** Opening TASK MATERIAL block **
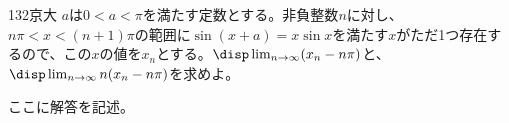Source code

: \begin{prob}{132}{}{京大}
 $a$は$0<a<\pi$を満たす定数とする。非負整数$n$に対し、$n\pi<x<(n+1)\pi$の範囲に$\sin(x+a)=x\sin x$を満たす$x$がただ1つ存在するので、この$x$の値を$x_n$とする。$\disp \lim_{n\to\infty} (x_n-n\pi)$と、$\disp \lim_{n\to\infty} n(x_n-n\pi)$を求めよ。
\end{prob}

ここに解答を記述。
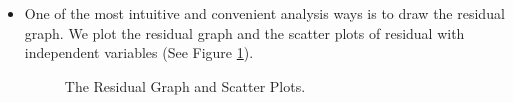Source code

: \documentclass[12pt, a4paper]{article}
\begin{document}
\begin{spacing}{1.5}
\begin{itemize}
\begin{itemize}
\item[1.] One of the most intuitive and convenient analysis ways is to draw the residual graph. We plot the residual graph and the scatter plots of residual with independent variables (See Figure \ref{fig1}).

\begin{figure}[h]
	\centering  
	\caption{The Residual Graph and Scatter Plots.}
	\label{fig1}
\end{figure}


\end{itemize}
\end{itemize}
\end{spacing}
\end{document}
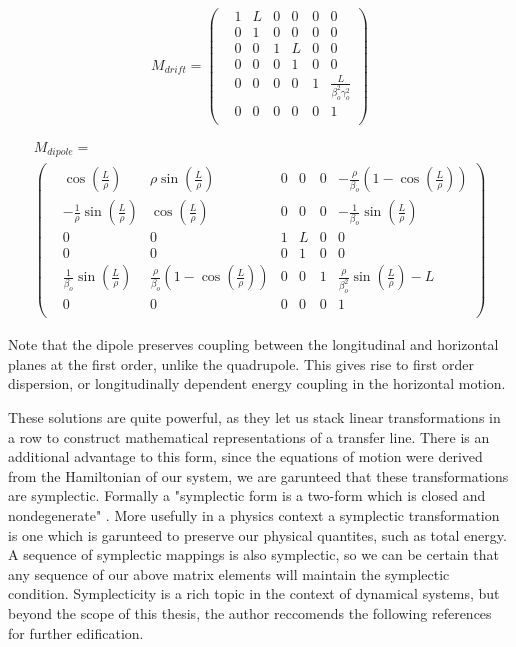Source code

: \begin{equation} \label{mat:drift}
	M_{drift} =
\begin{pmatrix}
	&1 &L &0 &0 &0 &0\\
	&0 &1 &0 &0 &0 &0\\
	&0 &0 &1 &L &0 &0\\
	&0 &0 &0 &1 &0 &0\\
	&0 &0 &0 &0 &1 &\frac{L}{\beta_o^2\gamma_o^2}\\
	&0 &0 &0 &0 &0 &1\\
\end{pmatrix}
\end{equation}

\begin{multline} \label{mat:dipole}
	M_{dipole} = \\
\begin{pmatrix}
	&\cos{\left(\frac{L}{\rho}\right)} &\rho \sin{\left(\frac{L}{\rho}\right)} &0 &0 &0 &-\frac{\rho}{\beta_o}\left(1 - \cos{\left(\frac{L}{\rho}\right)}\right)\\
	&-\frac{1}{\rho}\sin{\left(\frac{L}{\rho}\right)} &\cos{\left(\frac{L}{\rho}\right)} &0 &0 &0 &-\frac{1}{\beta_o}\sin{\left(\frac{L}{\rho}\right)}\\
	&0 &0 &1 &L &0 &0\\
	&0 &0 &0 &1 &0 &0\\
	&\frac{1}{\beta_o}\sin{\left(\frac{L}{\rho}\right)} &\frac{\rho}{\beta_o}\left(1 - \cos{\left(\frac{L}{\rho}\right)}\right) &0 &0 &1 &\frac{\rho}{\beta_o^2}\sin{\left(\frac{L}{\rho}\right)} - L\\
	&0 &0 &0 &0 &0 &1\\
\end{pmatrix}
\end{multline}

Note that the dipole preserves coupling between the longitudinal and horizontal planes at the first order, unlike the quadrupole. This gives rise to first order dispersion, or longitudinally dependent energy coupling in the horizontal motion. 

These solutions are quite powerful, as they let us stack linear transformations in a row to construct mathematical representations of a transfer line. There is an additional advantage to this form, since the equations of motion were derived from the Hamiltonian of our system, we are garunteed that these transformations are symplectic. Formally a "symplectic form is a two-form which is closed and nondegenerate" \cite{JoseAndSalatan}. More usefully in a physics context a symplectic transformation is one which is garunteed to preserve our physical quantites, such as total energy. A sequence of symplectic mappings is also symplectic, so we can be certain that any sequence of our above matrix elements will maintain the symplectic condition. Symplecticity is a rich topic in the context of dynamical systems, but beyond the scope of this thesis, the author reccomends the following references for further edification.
** Closing TASK MATERIAL block **
** Opening TASK MATERIAL block **
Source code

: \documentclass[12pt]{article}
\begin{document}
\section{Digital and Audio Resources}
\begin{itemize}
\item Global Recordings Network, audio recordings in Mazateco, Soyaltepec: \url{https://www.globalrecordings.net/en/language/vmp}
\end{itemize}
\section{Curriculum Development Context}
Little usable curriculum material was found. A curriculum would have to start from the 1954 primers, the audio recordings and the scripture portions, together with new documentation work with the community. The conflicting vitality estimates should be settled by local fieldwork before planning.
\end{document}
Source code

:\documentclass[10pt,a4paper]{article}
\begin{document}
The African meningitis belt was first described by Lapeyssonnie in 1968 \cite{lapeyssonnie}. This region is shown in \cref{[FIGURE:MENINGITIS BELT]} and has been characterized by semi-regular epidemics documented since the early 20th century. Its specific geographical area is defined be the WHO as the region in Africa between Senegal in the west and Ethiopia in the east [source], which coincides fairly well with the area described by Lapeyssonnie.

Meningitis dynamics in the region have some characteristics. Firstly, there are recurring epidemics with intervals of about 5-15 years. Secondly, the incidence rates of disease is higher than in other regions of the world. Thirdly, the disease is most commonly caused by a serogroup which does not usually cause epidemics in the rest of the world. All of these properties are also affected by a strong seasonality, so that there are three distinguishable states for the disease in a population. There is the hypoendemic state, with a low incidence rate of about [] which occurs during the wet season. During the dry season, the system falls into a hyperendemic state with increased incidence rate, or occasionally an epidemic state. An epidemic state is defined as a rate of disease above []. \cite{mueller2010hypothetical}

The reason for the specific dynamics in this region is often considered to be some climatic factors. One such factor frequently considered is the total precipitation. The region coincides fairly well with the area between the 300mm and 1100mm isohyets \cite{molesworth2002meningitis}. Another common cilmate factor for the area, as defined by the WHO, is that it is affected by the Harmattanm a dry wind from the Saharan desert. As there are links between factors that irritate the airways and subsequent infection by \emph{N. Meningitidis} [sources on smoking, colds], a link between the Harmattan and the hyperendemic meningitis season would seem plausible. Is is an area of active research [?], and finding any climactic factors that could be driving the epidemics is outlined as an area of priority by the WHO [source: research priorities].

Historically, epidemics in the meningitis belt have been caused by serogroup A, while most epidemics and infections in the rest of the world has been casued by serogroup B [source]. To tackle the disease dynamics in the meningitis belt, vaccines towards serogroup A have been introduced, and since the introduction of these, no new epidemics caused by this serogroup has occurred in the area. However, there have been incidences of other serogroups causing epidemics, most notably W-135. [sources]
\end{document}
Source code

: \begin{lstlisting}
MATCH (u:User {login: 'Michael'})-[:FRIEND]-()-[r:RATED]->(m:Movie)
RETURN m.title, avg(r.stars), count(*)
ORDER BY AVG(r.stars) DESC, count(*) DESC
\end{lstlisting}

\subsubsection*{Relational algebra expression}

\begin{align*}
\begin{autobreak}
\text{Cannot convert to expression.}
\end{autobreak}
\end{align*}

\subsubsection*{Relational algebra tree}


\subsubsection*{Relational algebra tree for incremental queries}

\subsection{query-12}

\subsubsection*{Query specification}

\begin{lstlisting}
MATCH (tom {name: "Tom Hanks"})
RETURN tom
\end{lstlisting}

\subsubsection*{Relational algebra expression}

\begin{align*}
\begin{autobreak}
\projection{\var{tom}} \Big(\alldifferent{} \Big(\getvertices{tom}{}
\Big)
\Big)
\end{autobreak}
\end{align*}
** Closing TASK MATERIAL block **
** Opening TASK MATERIAL block **
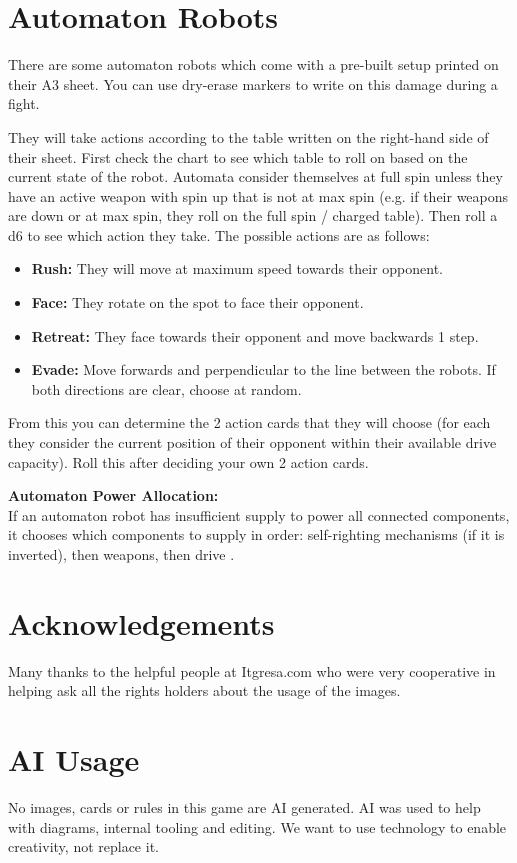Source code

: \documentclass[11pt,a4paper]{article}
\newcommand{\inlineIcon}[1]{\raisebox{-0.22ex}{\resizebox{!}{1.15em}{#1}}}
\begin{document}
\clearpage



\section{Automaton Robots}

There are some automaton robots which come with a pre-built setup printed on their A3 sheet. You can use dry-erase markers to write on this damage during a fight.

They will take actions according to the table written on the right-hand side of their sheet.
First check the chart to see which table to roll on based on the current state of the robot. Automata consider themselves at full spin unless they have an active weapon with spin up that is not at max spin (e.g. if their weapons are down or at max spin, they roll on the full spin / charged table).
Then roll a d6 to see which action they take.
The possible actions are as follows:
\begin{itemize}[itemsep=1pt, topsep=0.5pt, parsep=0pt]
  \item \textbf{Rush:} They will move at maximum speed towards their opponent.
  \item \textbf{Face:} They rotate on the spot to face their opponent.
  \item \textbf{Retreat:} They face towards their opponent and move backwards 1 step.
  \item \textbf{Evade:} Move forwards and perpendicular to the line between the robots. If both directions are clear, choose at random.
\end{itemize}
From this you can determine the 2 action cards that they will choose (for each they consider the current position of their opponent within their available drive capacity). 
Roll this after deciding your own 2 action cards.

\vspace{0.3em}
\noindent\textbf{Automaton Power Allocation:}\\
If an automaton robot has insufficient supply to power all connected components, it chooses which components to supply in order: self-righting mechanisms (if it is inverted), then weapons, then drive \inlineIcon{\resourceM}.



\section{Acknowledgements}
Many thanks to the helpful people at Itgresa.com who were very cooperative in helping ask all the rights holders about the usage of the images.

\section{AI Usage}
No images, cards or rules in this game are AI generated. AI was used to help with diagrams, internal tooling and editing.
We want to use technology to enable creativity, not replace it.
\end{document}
** Closing TASK MATERIAL block **
Out of the preceding entries, pull each line that contains the word "cards".

→ WRITTEN SOLUTION:
From this you can determine the 2 action cards that they will choose (for each they consider the current position of their opponent within their available drive capacity). 
Roll this after deciding your own 2 action cards.
No images, cards or rules in this game are AI generated. AI was used to help with diagrams, internal tooling and editing.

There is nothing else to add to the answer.